— Stored data —
----------------------------------------

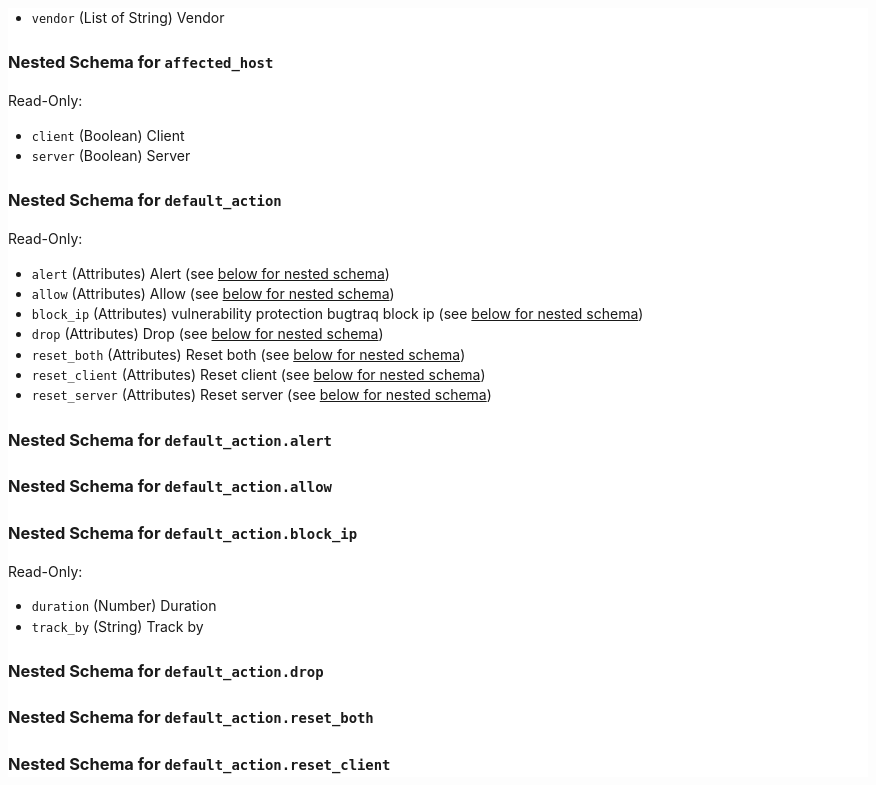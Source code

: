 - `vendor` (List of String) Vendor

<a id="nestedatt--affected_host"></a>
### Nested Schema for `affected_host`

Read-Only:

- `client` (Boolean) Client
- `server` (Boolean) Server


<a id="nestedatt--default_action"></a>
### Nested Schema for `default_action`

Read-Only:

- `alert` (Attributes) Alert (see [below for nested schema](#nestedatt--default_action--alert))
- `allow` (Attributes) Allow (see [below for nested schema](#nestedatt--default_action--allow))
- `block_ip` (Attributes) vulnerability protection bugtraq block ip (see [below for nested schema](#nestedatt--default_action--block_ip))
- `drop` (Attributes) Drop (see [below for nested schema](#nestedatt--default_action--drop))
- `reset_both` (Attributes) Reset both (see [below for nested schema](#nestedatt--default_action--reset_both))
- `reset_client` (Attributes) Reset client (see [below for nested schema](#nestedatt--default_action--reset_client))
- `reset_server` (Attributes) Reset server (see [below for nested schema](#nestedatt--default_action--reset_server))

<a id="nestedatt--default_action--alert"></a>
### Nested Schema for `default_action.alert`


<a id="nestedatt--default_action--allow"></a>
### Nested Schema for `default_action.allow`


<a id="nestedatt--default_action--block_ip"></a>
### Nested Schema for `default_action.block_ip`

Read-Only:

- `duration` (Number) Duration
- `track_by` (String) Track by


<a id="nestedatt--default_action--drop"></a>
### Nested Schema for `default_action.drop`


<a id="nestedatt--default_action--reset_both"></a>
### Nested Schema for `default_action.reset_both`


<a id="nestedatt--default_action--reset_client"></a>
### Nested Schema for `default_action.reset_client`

----------------------------------------

All lines from the start of the entries through the one with "for nested schema](#nestedatt--default_action--alert))" are to be output exactly; omit the pictures.

— RESPONSE TO THIS EXERCISE —
Source code

: - `vendor` (List of String) Vendor

<a id="nestedatt--affected_host"></a>
### Nested Schema for `affected_host`

Read-Only:

- `client` (Boolean) Client
- `server` (Boolean) Server


<a id="nestedatt--default_action"></a>
### Nested Schema for `default_action`

Read-Only:

- `alert` (Attributes) Alert (see [below for nested schema](#nestedatt--default_action--alert))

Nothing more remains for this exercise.